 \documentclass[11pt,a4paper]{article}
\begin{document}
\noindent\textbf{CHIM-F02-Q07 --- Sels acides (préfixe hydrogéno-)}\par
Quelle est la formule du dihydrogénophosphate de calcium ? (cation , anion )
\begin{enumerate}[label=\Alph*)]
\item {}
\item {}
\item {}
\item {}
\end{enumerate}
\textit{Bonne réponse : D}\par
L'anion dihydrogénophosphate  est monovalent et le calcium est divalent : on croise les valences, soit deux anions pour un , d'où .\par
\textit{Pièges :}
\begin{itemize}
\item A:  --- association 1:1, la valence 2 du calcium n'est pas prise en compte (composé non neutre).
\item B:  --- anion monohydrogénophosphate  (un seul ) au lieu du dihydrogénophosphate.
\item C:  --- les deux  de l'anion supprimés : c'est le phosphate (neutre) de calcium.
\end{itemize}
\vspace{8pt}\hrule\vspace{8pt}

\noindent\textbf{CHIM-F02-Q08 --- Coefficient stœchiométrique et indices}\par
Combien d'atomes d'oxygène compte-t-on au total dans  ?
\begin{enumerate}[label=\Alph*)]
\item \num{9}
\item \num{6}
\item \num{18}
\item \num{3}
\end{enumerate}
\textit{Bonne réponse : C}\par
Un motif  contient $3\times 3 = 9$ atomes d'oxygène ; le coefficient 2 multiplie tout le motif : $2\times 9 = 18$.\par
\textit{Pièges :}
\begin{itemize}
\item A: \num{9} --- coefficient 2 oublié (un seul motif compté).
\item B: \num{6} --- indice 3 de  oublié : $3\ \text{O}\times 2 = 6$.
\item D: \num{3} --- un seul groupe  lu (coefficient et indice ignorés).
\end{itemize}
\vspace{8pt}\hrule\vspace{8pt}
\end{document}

*Exercise objective:* Without any alteration, repeat each entry shown above.

*Exercise result:*
 \documentclass[11pt,a4paper]{article}
\begin{document}
\noindent\textbf{CHIM-F02-Q07 --- Sels acides (préfixe hydrogéno-)}\par
Quelle est la formule du dihydrogénophosphate de calcium ? (cation , anion )
\begin{enumerate}[label=\Alph*)]
\item {}
\item {}
\item {}
\item {}
\end{enumerate}
\textit{Bonne réponse : D}\par
L'anion dihydrogénophosphate  est monovalent et le calcium est divalent : on croise les valences, soit deux anions pour un , d'où .\par
\textit{Pièges :}
\begin{itemize}
\item A:  --- association 1:1, la valence 2 du calcium n'est pas prise en compte (composé non neutre).
\item B:  --- anion monohydrogénophosphate  (un seul ) au lieu du dihydrogénophosphate.
\item C:  --- les deux  de l'anion supprimés : c'est le phosphate (neutre) de calcium.
\end{itemize}
\vspace{8pt}\hrule\vspace{8pt}

\noindent\textbf{CHIM-F02-Q08 --- Coefficient stœchiométrique et indices}\par
Combien d'atomes d'oxygène compte-t-on au total dans  ?
\begin{enumerate}[label=\Alph*)]
\item \num{9}
\item \num{6}
\item \num{18}
\item \num{3}
\end{enumerate}
\textit{Bonne réponse : C}\par
Un motif  contient $3\times 3 = 9$ atomes d'oxygène ; le coefficient 2 multiplie tout le motif : $2\times 9 = 18$.\par
\textit{Pièges :}
\begin{itemize}
\item A: \num{9} --- coefficient 2 oublié (un seul motif compté).
\item B: \num{6} --- indice 3 de  oublié : $3\ \text{O}\times 2 = 6$.
\item D: \num{3} --- un seul groupe  lu (coefficient et indice ignorés).
\end{itemize}
\vspace{8pt}\hrule\vspace{8pt}
\end{document}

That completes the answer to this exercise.